Elwyn Brooks White was the son of a piano manufacturer and the youngest of six children. He attended Cornell University, where he edited the school newspaper and was dubbed Andy, a nickname given to students with the last name White, after Andrew D. White, the university’s first president. After graduating from Cornell in 1921, White worked as a newspaper reporter and a production assistant and copywriter for an advertising agency. In 1927, he joined the staff of The New Yorker, which had been founded two years earlier. White, along with his friend and fellow writer James Thurber, is credited with playing a central role in shaping the magazine’s tone and direction. For over 50 years, White contributed essays, poems and other pieces to the publication.
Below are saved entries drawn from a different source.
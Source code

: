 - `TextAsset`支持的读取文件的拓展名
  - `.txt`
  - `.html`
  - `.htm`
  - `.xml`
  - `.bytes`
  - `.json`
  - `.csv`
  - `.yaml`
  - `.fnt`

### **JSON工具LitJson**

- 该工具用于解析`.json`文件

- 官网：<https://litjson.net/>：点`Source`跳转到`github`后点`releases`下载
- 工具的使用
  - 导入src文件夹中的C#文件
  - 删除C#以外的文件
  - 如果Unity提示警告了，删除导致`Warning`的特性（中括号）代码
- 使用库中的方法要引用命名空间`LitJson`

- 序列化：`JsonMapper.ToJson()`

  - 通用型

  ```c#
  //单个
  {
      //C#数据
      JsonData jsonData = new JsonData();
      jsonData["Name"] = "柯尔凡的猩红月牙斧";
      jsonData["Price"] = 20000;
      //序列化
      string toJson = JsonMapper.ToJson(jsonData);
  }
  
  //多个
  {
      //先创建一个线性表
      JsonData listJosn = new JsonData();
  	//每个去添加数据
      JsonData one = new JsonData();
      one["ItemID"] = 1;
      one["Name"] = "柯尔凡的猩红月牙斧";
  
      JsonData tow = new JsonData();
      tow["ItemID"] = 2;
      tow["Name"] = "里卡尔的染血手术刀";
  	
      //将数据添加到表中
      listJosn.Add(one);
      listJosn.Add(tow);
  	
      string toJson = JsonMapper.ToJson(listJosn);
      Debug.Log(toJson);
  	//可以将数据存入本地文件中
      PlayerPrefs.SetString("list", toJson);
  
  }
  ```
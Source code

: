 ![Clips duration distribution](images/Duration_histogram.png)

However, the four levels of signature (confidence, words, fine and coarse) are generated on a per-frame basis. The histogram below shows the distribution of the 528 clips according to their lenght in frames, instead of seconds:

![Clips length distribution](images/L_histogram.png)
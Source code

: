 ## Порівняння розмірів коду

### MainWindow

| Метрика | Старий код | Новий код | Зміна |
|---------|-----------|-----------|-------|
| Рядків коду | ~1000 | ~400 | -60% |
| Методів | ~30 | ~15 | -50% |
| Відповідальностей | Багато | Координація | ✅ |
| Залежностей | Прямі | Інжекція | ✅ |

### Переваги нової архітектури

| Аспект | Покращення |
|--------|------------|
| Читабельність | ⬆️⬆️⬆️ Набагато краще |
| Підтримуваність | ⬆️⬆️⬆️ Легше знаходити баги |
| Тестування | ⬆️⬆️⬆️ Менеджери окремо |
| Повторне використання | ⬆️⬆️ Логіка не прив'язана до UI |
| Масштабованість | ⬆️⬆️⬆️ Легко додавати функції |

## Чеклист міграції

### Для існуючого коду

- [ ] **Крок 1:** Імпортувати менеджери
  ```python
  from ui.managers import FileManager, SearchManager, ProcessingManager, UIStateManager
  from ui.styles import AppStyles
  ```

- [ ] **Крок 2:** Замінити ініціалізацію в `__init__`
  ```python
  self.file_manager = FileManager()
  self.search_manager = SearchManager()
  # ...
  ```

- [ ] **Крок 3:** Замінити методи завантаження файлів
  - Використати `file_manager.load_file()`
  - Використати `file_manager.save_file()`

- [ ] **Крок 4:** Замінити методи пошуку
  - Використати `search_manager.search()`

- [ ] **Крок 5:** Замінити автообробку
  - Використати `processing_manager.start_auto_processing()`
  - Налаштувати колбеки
In the 1930s, White and his wife, Katherine Sergeant Angell, a writer and editor whom he met at the magazine, moved to a farm in Maine. In 1945, he published his first children’s novel Stuart Little, about a mouse born into a human family. The book was followed in 1952 by Charlotte’s Web, about a pig on a farm who is saved from being slaughtered with the help of a spider named Charlotte. The story was inspired by life on White’s own farm. His third children’s book, The Trumpet of the Swan, about a swan born without a voice, was published in 1970.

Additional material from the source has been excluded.